Gracefully Declined.

If wine is not desired from principle, merely touching the brim of the glass with the finger-tip is all the refusal a well-trained servant needs. A still better plan is to permit one glass to be filled and allow it to stand untasted at your plate. In responding to a health, it is ungracious not to, at least, lift the glass and lets its contents touch the lips.

Never make your refusal of wine conspicuous. Your position as guest in no wise appoints you a censor of your host’s conduct in offering wine at his table, and any marked feeling displayed on the subject would simply show a want of consideration and good breeding.

A dinner given to a person of known temperance principles is often marked, in compliment, by an entire absence of wine.

If there is but one wine served with a simple dinner, it should be Sherry or Claret, and should be in glass decanters on the table. The guests can help themselves; the hostess can offer it immediately after soup.

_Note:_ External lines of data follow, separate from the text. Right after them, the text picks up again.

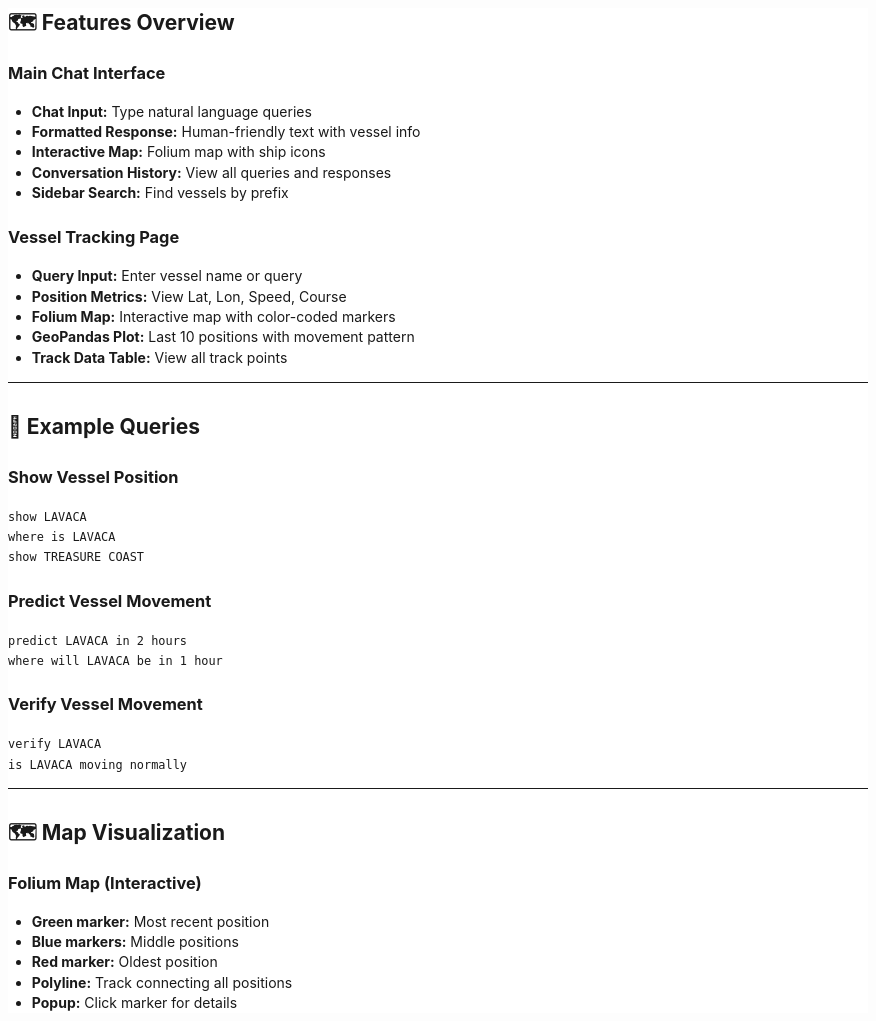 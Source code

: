 
## 🗺️ Features Overview

### Main Chat Interface
- **Chat Input:** Type natural language queries
- **Formatted Response:** Human-friendly text with vessel info
- **Interactive Map:** Folium map with ship icons
- **Conversation History:** View all queries and responses
- **Sidebar Search:** Find vessels by prefix

### Vessel Tracking Page
- **Query Input:** Enter vessel name or query
- **Position Metrics:** View Lat, Lon, Speed, Course
- **Folium Map:** Interactive map with color-coded markers
- **GeoPandas Plot:** Last 10 positions with movement pattern
- **Track Data Table:** View all track points

---

## 🎯 Example Queries

### Show Vessel Position
```
show LAVACA
where is LAVACA
show TREASURE COAST
```

### Predict Vessel Movement
```
predict LAVACA in 2 hours
where will LAVACA be in 1 hour
```

### Verify Vessel Movement
```
verify LAVACA
is LAVACA moving normally
```

---

## 🗺️ Map Visualization

### Folium Map (Interactive)
- **Green marker:** Most recent position
- **Blue markers:** Middle positions
- **Red marker:** Oldest position
- **Polyline:** Track connecting all positions
- **Popup:** Click marker for details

The announcement of dinner is given as quietly as possible. The butler, or head waiter, who should be in full evening dress, minus gloves, quietly says, “Dinner is served,” or, as in France, “Madame is served.” Better still, he catches the eye of the hostess and simply bows, whereupon she immediately rises, and the guests following her example, the order of the procession to the dining-room is formed at once. The waiters, aside from the head one, are usually in livery.